About this task ::
The response must consist of every record, restated word for word.

Records excerpted from a collection ::
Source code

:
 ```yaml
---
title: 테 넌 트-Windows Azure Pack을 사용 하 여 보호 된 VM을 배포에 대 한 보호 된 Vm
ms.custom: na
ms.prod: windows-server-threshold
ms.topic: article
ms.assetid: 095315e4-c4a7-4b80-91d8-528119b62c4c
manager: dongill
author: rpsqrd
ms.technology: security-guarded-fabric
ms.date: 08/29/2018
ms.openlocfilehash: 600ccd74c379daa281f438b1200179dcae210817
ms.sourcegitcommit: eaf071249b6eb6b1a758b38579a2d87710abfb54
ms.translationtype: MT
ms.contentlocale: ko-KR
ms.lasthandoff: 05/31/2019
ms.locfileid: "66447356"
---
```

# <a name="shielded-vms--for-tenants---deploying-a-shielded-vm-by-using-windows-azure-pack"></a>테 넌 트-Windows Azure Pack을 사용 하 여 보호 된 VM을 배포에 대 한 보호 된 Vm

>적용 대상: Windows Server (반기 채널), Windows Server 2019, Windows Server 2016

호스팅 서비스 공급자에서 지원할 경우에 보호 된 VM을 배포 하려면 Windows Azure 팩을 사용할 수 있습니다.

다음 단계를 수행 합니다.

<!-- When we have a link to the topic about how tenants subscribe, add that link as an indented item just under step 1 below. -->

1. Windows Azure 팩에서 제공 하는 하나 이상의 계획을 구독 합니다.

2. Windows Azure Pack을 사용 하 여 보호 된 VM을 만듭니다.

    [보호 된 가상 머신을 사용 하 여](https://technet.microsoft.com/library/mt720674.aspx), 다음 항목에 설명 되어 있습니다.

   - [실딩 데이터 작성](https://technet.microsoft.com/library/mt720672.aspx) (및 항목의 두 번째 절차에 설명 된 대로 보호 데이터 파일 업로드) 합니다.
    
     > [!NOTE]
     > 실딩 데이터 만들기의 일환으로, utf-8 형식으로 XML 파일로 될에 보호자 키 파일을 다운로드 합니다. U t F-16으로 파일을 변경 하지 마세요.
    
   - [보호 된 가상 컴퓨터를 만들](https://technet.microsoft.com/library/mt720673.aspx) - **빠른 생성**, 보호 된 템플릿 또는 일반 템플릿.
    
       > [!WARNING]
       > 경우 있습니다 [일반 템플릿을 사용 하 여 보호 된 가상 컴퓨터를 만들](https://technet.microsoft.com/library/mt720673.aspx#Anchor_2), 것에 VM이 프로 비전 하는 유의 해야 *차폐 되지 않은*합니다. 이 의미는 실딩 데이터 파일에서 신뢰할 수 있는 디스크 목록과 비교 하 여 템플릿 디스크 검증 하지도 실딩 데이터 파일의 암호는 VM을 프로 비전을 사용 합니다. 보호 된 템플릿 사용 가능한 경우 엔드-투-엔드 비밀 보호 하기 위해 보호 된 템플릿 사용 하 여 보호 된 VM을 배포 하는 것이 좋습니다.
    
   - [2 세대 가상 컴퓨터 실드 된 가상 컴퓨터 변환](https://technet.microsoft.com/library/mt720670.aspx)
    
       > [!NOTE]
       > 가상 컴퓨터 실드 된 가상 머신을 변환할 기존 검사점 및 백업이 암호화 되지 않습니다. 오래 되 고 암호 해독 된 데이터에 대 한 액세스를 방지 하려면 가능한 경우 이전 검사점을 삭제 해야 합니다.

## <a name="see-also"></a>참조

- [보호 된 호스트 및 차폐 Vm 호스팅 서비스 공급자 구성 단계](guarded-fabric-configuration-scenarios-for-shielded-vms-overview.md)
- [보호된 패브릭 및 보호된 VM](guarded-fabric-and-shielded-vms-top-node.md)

Solution to the exercise ::
Source code

:
 ```yaml
---
title: 테 넌 트-Windows Azure Pack을 사용 하 여 보호 된 VM을 배포에 대 한 보호 된 Vm
ms.custom: na
ms.prod: windows-server-threshold
ms.topic: article
ms.assetid: 095315e4-c4a7-4b80-91d8-528119b62c4c
manager: dongill
author: rpsqrd
ms.technology: security-guarded-fabric
ms.date: 08/29/2018
ms.openlocfilehash: 600ccd74c379daa281f438b1200179dcae210817
ms.sourcegitcommit: eaf071249b6eb6b1a758b38579a2d87710abfb54
ms.translationtype: MT
ms.contentlocale: ko-KR
ms.lasthandoff: 05/31/2019
ms.locfileid: "66447356"
---
```

# <a name="shielded-vms--for-tenants---deploying-a-shielded-vm-by-using-windows-azure-pack"></a>테 넌 트-Windows Azure Pack을 사용 하 여 보호 된 VM을 배포에 대 한 보호 된 Vm

>적용 대상: Windows Server (반기 채널), Windows Server 2019, Windows Server 2016

호스팅 서비스 공급자에서 지원할 경우에 보호 된 VM을 배포 하려면 Windows Azure 팩을 사용할 수 있습니다.

다음 단계를 수행 합니다.

<!-- When we have a link to the topic about how tenants subscribe, add that link as an indented item just under step 1 below. -->

1. Windows Azure 팩에서 제공 하는 하나 이상의 계획을 구독 합니다.

2. Windows Azure Pack을 사용 하 여 보호 된 VM을 만듭니다.

    [보호 된 가상 머신을 사용 하 여](https://technet.microsoft.com/library/mt720674.aspx), 다음 항목에 설명 되어 있습니다.

   - [실딩 데이터 작성](https://technet.microsoft.com/library/mt720672.aspx) (및 항목의 두 번째 절차에 설명 된 대로 보호 데이터 파일 업로드) 합니다.
    
     > [!NOTE]
     > 실딩 데이터 만들기의 일환으로, utf-8 형식으로 XML 파일로 될에 보호자 키 파일을 다운로드 합니다. U t F-16으로 파일을 변경 하지 마세요.
    
   - [보호 된 가상 컴퓨터를 만들](https://technet.microsoft.com/library/mt720673.aspx) - **빠른 생성**, 보호 된 템플릿 또는 일반 템플릿.
    
       > [!WARNING]
       > 경우 있습니다 [일반 템플릿을 사용 하 여 보호 된 가상 컴퓨터를 만들](https://technet.microsoft.com/library/mt720673.aspx#Anchor_2), 것에 VM이 프로 비전 하는 유의 해야 *차폐 되지 않은*합니다. 이 의미는 실딩 데이터 파일에서 신뢰할 수 있는 디스크 목록과 비교 하 여 템플릿 디스크 검증 하지도 실딩 데이터 파일의 암호는 VM을 프로 비전을 사용 합니다. 보호 된 템플릿 사용 가능한 경우 엔드-투-엔드 비밀 보호 하기 위해 보호 된 템플릿 사용 하 여 보호 된 VM을 배포 하는 것이 좋습니다.
    
   - [2 세대 가상 컴퓨터 실드 된 가상 컴퓨터 변환](https://technet.microsoft.com/library/mt720670.aspx)
    
       > [!NOTE]
       > 가상 컴퓨터 실드 된 가상 머신을 변환할 기존 검사점 및 백업이 암호화 되지 않습니다. 오래 되 고 암호 해독 된 데이터에 대 한 액세스를 방지 하려면 가능한 경우 이전 검사점을 삭제 해야 합니다.

## <a name="see-also"></a>참조

- [보호 된 호스트 및 차폐 Vm 호스팅 서비스 공급자 구성 단계](guarded-fabric-configuration-scenarios-for-shielded-vms-overview.md)
- [보호된 패브릭 및 보호된 VM](guarded-fabric-and-shielded-vms-top-node.md)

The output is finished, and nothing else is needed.